Christ Church is also partly responsible for the creation of University College Reading, which later gained its own Royal Charter and became the University of Reading.

The college has admitted women as junior members since 1978, with the first female students graduating in 1980.[5]

In 1525, at the height of his power, Thomas Wolsey, Lord Chancellor of England and Cardinal Archbishop of York, suppressed the Priory of St Frideswide in Oxford and founded Cardinal College on its lands, using funds from the dissolution of Wallingford Priory and other minor priories. He planned the establishment on a magnificent scale, but fell from grace in 1529, with the buildings only three-quarters complete, as they were to remain for 140 years.

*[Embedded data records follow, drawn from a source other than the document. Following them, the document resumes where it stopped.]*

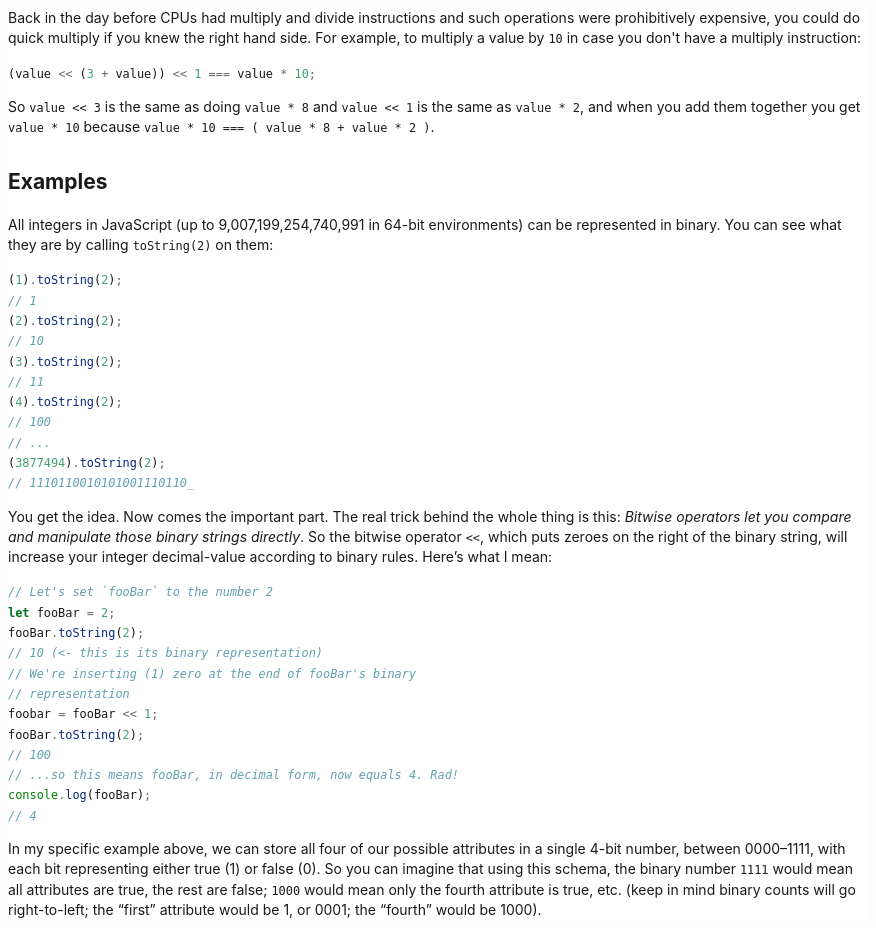 Back in the day before CPUs had multiply and divide instructions and such operations were prohibitively expensive, you could do quick multiply if you knew the right hand side. For example, to multiply a value by `10` in case you don't have a multiply instruction:

```js
(value << (3 + value)) << 1 === value * 10;
```

So `value << 3` is the same as doing `value * 8` and `value << 1` is the same as `value * 2`, and when you add them together you get `value * 10` because `value * 10 === ( value * 8 + value * 2 )`.

## Examples

All integers in JavaScript (up to 9,007,199,254,740,991 in 64-bit environments) can be represented in binary. You can see what they are by calling `toString(2)` on them:

```js
(1).toString(2);
// 1
(2).toString(2);
// 10
(3).toString(2);
// 11
(4).toString(2);
// 100
// ...
(3877494).toString(2);
// 1110110010101001110110_
```

You get the idea. Now comes the important part. The real trick behind the whole thing is this: _Bitwise operators let you compare and manipulate those binary strings directly_. So the bitwise operator `<<`, which puts zeroes on the right of the binary string, will increase your integer decimal-value according to binary rules. Here’s what I mean:

```js
// Let's set `fooBar` to the number 2
let fooBar = 2;
fooBar.toString(2);
// 10 (<- this is its binary representation)
// We're inserting (1) zero at the end of fooBar's binary
// representation
foobar = fooBar << 1;
fooBar.toString(2);
// 100
// ...so this means fooBar, in decimal form, now equals 4. Rad!
console.log(fooBar);
// 4
```

In my specific example above, we can store all four of our possible attributes in a single 4-bit number, between 0000–1111, with each bit representing either true (1) or false (0). So you can imagine that using this schema, the binary number `1111` would mean all attributes are true, the rest are false; `1000` would mean only the fourth attribute is true, etc. (keep in mind binary counts will go right-to-left; the “first” attribute would be 1, or 0001; the “fourth” would be 1000).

In 1531 the college was itself suppressed, but it was refounded in 1532 as King Henry VIII's College by Henry VIII, to whom Wolsey's property had escheated. Then in 1546 the King, who had broken from the Church of Rome and acquired great wealth through the dissolution of the monasteries in England, refounded the college as Christ Church as part of the reorganisation of the Church of England, making the partially demolished priory church the cathedral of the recently created diocese of Oxford.

Christ Church's sister college in the University of Cambridge is Trinity College, Cambridge, founded the same year by Henry VIII. Since the time of Queen Elizabeth I the college has also been associated with Westminster School, which continues to supply a significant number of undergraduates to the college.[citation needed] The Dean remains to this day an ex officio member of the school's governing body.[6]

Major additions have been made to the buildings through the centuries, and Wolsey's Great Quadrangle was crowned with the famous gate-tower designed by Sir Christopher Wren. To this day the bell in the tower, Great Tom, is rung 101 times at 9 pm at the former Oxford time (9:05 pm GMT/BST) every night, for the 100 original scholars of the college (plus one added in 1664). In former times this was done at midnight, signalling the close of all college gates throughout Oxford. Since it took 20 minutes to ring the 101, Christ Church gates, unlike those of other colleges, did not close until 12.20. When the ringing was moved back to 9 pm, Christ Church gates still remained open until 12.20, 20 minutes later than any other college. Although the clock itself now shows GMT/BST, Christ Church still follows Oxford time in the timings of services in the cathedral.

King Charles I made the Deanery his palace and held his Parliament in the Great Hall during the English Civil War. In the evening of 29 May 1645, during the second siege of Oxford, a "bullet of IX lb. weight" shot from the Parliamentarians warning-piece at Marston fell against the wall of the north side of the Hall.[7]

Several of Christ Church's Deans achieved high academic distinction, notably Aldrich and Fell in the Restoration period, Jackson and Gaisford in the early 19th century and Liddell in the high Victorian era. During the Commonwealth, John Owen attained considerable eminence.